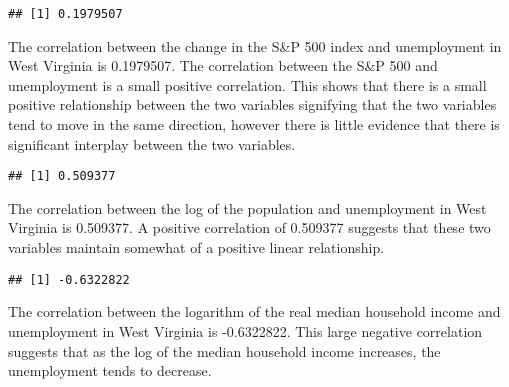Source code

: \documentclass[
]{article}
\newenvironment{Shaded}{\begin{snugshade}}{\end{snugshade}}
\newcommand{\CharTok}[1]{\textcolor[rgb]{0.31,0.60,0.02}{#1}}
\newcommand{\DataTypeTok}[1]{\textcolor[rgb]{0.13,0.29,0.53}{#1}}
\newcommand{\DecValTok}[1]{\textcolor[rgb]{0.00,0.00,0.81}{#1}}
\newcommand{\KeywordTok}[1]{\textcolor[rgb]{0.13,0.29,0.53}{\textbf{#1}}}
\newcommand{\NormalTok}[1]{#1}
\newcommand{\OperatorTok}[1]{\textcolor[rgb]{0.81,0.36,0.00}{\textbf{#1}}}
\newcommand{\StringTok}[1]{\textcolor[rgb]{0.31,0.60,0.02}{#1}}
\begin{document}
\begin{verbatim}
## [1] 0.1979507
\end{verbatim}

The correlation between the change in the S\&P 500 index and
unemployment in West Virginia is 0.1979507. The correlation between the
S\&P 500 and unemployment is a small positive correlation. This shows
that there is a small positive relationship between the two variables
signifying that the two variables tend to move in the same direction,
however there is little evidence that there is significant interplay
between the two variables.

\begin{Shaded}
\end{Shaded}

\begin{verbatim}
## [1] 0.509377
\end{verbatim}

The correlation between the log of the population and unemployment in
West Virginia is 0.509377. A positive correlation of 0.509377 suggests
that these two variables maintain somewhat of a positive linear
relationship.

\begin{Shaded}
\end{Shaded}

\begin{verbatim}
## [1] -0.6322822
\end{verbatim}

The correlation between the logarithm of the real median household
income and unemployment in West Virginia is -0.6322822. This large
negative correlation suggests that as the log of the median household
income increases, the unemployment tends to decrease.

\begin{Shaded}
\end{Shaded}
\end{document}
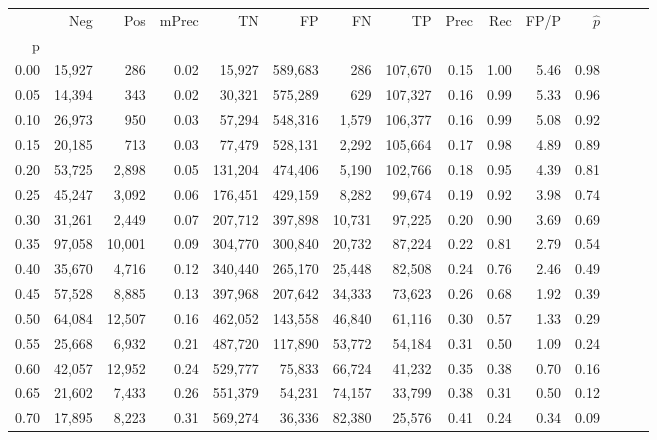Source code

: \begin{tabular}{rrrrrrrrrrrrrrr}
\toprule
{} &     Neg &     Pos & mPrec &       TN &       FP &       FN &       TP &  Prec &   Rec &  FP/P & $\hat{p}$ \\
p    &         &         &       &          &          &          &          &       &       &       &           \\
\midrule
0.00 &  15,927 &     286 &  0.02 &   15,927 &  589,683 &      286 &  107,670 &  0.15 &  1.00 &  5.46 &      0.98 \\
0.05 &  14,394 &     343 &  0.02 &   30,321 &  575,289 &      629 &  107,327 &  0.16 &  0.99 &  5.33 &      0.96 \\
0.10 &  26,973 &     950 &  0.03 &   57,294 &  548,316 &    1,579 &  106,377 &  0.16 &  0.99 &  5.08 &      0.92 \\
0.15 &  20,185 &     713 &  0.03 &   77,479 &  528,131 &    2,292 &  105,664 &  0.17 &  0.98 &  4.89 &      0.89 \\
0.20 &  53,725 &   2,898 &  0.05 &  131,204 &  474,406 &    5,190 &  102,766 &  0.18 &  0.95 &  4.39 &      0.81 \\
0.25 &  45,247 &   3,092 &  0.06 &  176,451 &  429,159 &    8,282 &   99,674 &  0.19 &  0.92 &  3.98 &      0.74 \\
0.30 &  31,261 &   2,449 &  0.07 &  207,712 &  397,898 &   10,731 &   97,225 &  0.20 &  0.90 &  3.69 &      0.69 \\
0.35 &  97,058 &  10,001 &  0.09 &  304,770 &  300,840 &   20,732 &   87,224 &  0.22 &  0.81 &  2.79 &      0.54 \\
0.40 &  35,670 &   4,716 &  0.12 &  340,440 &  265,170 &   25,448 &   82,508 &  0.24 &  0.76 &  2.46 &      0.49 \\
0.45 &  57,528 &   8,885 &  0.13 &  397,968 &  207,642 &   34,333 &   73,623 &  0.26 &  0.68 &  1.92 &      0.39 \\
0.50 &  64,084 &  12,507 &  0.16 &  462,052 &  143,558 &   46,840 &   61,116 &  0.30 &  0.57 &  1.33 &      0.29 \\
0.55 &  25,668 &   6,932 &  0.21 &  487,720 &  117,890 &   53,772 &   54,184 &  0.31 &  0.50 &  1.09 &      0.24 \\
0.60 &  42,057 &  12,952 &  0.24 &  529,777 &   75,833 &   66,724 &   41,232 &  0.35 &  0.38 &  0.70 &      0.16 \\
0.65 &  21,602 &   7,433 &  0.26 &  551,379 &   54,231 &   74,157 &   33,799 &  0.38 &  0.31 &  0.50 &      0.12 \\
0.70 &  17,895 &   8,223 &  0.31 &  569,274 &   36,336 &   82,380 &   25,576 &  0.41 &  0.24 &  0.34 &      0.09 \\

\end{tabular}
------------------------
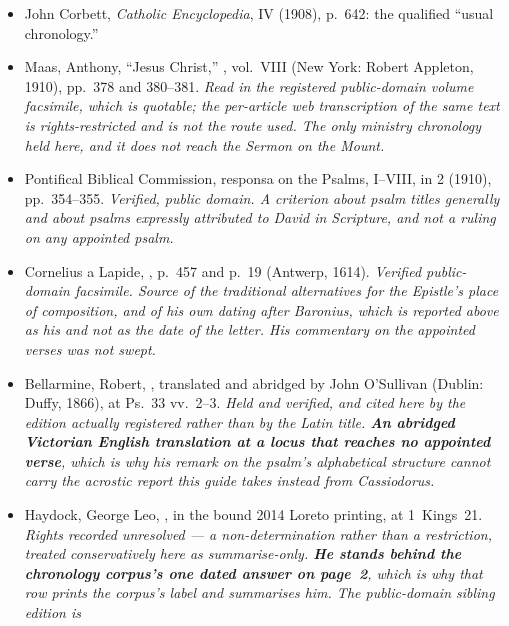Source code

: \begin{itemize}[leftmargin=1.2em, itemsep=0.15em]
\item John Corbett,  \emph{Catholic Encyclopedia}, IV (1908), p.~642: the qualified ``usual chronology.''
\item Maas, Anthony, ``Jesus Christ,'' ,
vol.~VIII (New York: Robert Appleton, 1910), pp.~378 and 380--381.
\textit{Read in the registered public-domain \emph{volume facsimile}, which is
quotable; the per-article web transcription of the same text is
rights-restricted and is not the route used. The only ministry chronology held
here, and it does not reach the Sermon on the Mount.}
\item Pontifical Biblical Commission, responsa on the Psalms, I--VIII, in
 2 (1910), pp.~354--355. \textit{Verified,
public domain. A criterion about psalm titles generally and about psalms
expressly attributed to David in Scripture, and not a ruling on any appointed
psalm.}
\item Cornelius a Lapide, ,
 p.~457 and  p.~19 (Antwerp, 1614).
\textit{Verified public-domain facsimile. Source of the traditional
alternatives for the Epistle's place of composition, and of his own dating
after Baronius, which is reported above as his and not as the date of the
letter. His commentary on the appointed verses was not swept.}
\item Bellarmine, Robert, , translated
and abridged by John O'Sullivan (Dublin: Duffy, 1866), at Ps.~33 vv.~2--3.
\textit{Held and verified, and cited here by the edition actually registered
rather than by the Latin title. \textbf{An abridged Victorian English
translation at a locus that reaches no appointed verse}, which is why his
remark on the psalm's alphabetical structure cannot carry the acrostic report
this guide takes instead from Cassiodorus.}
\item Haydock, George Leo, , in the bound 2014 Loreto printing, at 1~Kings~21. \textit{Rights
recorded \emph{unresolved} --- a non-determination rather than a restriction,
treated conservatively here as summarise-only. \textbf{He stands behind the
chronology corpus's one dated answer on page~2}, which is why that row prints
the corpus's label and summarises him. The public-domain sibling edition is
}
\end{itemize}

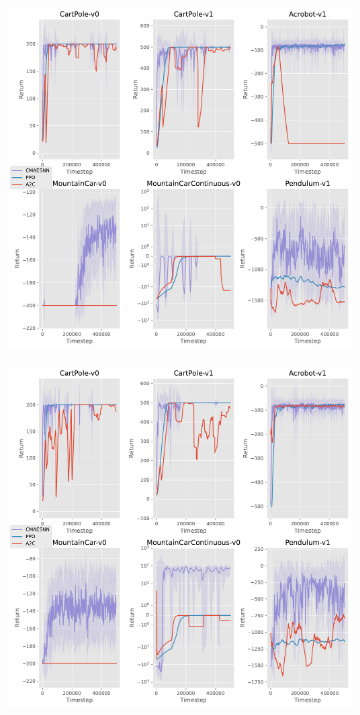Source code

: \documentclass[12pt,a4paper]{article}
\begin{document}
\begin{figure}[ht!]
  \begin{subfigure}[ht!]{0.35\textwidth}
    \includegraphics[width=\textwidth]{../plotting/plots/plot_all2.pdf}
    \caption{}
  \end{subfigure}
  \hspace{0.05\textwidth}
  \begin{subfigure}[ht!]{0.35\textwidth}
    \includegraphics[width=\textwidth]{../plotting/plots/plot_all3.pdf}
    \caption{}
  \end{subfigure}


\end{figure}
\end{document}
------------------------
_What you will do_:
In the entries above, please find the line with "(1908), p.~642: the" and the line with "chronology corpus's one", then write out exactly those two lines and every line between them, and nothing more.

_Answer to the exercise_:
\item John Corbett,  \emph{Catholic Encyclopedia}, IV (1908), p.~642: the qualified ``usual chronology.''
\item Maas, Anthony, ``Jesus Christ,'' ,
vol.~VIII (New York: Robert Appleton, 1910), pp.~378 and 380--381.
\textit{Read in the registered public-domain \emph{volume facsimile}, which is
quotable; the per-article web transcription of the same text is
rights-restricted and is not the route used. The only ministry chronology held
here, and it does not reach the Sermon on the Mount.}
\item Pontifical Biblical Commission, responsa on the Psalms, I--VIII, in
 2 (1910), pp.~354--355. \textit{Verified,
public domain. A criterion about psalm titles generally and about psalms
expressly attributed to David in Scripture, and not a ruling on any appointed
psalm.}
\item Cornelius a Lapide, ,
 p.~457 and  p.~19 (Antwerp, 1614).
\textit{Verified public-domain facsimile. Source of the traditional
alternatives for the Epistle's place of composition, and of his own dating
after Baronius, which is reported above as his and not as the date of the
letter. His commentary on the appointed verses was not swept.}
\item Bellarmine, Robert, , translated
and abridged by John O'Sullivan (Dublin: Duffy, 1866), at Ps.~33 vv.~2--3.
\textit{Held and verified, and cited here by the edition actually registered
rather than by the Latin title. \textbf{An abridged Victorian English
translation at a locus that reaches no appointed verse}, which is why his
remark on the psalm's alphabetical structure cannot carry the acrostic report
this guide takes instead from Cassiodorus.}
\item Haydock, George Leo, , in the bound 2014 Loreto printing, at 1~Kings~21. \textit{Rights
recorded \emph{unresolved} --- a non-determination rather than a restriction,
treated conservatively here as summarise-only. \textbf{He stands behind the
chronology corpus's one dated answer on page~2}, which is why that row prints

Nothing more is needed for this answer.